(DATASET Opens)

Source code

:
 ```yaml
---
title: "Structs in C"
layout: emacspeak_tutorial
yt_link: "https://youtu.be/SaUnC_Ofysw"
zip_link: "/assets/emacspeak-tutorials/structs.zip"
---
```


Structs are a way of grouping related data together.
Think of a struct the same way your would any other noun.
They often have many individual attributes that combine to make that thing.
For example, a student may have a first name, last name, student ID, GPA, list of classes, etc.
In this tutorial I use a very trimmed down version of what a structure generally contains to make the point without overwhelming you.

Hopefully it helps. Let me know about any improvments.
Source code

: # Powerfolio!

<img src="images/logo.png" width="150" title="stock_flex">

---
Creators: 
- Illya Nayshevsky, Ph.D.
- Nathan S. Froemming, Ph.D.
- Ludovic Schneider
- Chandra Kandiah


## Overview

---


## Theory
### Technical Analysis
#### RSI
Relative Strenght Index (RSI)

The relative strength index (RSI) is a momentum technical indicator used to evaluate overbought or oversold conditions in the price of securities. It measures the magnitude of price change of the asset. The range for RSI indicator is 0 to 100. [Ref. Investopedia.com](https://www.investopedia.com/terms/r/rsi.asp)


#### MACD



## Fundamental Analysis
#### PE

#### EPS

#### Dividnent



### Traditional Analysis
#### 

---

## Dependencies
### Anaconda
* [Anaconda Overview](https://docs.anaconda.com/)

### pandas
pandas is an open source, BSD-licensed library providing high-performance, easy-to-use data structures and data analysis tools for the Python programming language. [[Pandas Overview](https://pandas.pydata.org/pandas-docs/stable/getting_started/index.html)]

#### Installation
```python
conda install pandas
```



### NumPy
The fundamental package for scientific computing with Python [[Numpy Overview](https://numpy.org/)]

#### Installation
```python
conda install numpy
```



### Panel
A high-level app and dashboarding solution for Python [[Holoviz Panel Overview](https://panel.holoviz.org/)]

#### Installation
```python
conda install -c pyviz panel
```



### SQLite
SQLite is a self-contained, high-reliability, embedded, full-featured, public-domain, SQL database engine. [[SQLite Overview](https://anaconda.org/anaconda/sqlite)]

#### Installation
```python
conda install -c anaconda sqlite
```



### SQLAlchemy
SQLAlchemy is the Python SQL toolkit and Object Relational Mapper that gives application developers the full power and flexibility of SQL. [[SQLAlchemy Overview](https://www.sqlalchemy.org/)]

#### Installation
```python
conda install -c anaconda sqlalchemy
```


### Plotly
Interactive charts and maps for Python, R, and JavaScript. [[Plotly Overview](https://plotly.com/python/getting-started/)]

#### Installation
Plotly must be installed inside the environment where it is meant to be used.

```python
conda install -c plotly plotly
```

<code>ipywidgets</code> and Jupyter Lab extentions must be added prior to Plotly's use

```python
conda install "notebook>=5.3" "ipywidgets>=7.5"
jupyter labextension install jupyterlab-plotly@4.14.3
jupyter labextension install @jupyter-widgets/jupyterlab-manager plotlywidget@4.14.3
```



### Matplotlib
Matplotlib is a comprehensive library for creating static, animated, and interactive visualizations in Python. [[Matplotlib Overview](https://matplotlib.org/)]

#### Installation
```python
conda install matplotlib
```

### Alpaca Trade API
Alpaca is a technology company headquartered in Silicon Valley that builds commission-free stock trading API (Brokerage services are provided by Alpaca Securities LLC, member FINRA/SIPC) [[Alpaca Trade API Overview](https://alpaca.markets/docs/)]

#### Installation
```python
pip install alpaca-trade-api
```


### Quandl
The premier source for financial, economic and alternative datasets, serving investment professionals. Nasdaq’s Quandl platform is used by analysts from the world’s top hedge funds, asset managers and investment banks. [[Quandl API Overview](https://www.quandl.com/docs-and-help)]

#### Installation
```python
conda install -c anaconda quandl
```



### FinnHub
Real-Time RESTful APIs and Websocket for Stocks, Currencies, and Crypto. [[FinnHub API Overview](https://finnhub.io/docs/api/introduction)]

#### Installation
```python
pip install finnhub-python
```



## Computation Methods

(DATASET Closes)

Reproduce all of the material above without alteration.

Source code

:
 ```yaml
---
title: "Structs in C"
layout: emacspeak_tutorial
yt_link: "https://youtu.be/SaUnC_Ofysw"
zip_link: "/assets/emacspeak-tutorials/structs.zip"
---
```


Structs are a way of grouping related data together.
Think of a struct the same way your would any other noun.
They often have many individual attributes that combine to make that thing.
For example, a student may have a first name, last name, student ID, GPA, list of classes, etc.
In this tutorial I use a very trimmed down version of what a structure generally contains to make the point without overwhelming you.

Hopefully it helps. Let me know about any improvments.
Source code

: # Powerfolio!

<img src="images/logo.png" width="150" title="stock_flex">

---
Creators: 
- Illya Nayshevsky, Ph.D.
- Nathan S. Froemming, Ph.D.
- Ludovic Schneider
- Chandra Kandiah


## Overview

---


## Theory
### Technical Analysis
#### RSI
Relative Strenght Index (RSI)

The relative strength index (RSI) is a momentum technical indicator used to evaluate overbought or oversold conditions in the price of securities. It measures the magnitude of price change of the asset. The range for RSI indicator is 0 to 100. [Ref. Investopedia.com](https://www.investopedia.com/terms/r/rsi.asp)


#### MACD



## Fundamental Analysis
#### PE

#### EPS

#### Dividnent



### Traditional Analysis
#### 

---

## Dependencies
### Anaconda
* [Anaconda Overview](https://docs.anaconda.com/)

### pandas
pandas is an open source, BSD-licensed library providing high-performance, easy-to-use data structures and data analysis tools for the Python programming language. [[Pandas Overview](https://pandas.pydata.org/pandas-docs/stable/getting_started/index.html)]

#### Installation
```python
conda install pandas
```



### NumPy
The fundamental package for scientific computing with Python [[Numpy Overview](https://numpy.org/)]

#### Installation
```python
conda install numpy
```



### Panel
A high-level app and dashboarding solution for Python [[Holoviz Panel Overview](https://panel.holoviz.org/)]

#### Installation
```python
conda install -c pyviz panel
```



### SQLite
SQLite is a self-contained, high-reliability, embedded, full-featured, public-domain, SQL database engine. [[SQLite Overview](https://anaconda.org/anaconda/sqlite)]

#### Installation
```python
conda install -c anaconda sqlite
```



### SQLAlchemy
SQLAlchemy is the Python SQL toolkit and Object Relational Mapper that gives application developers the full power and flexibility of SQL. [[SQLAlchemy Overview](https://www.sqlalchemy.org/)]

#### Installation
```python
conda install -c anaconda sqlalchemy
```


### Plotly
Interactive charts and maps for Python, R, and JavaScript. [[Plotly Overview](https://plotly.com/python/getting-started/)]

#### Installation
Plotly must be installed inside the environment where it is meant to be used.

```python
conda install -c plotly plotly
```

<code>ipywidgets</code> and Jupyter Lab extentions must be added prior to Plotly's use

```python
conda install "notebook>=5.3" "ipywidgets>=7.5"
jupyter labextension install jupyterlab-plotly@4.14.3
jupyter labextension install @jupyter-widgets/jupyterlab-manager plotlywidget@4.14.3
```



### Matplotlib
Matplotlib is a comprehensive library for creating static, animated, and interactive visualizations in Python. [[Matplotlib Overview](https://matplotlib.org/)]

#### Installation
```python
conda install matplotlib
```

### Alpaca Trade API
Alpaca is a technology company headquartered in Silicon Valley that builds commission-free stock trading API (Brokerage services are provided by Alpaca Securities LLC, member FINRA/SIPC) [[Alpaca Trade API Overview](https://alpaca.markets/docs/)]

#### Installation
```python
pip install alpaca-trade-api
```


### Quandl
The premier source for financial, economic and alternative datasets, serving investment professionals. Nasdaq’s Quandl platform is used by analysts from the world’s top hedge funds, asset managers and investment banks. [[Quandl API Overview](https://www.quandl.com/docs-and-help)]

#### Installation
```python
conda install -c anaconda quandl
```



### FinnHub
Real-Time RESTful APIs and Websocket for Stocks, Currencies, and Crypto. [[FinnHub API Overview](https://finnhub.io/docs/api/introduction)]

#### Installation
```python
pip install finnhub-python
```



## Computation Methods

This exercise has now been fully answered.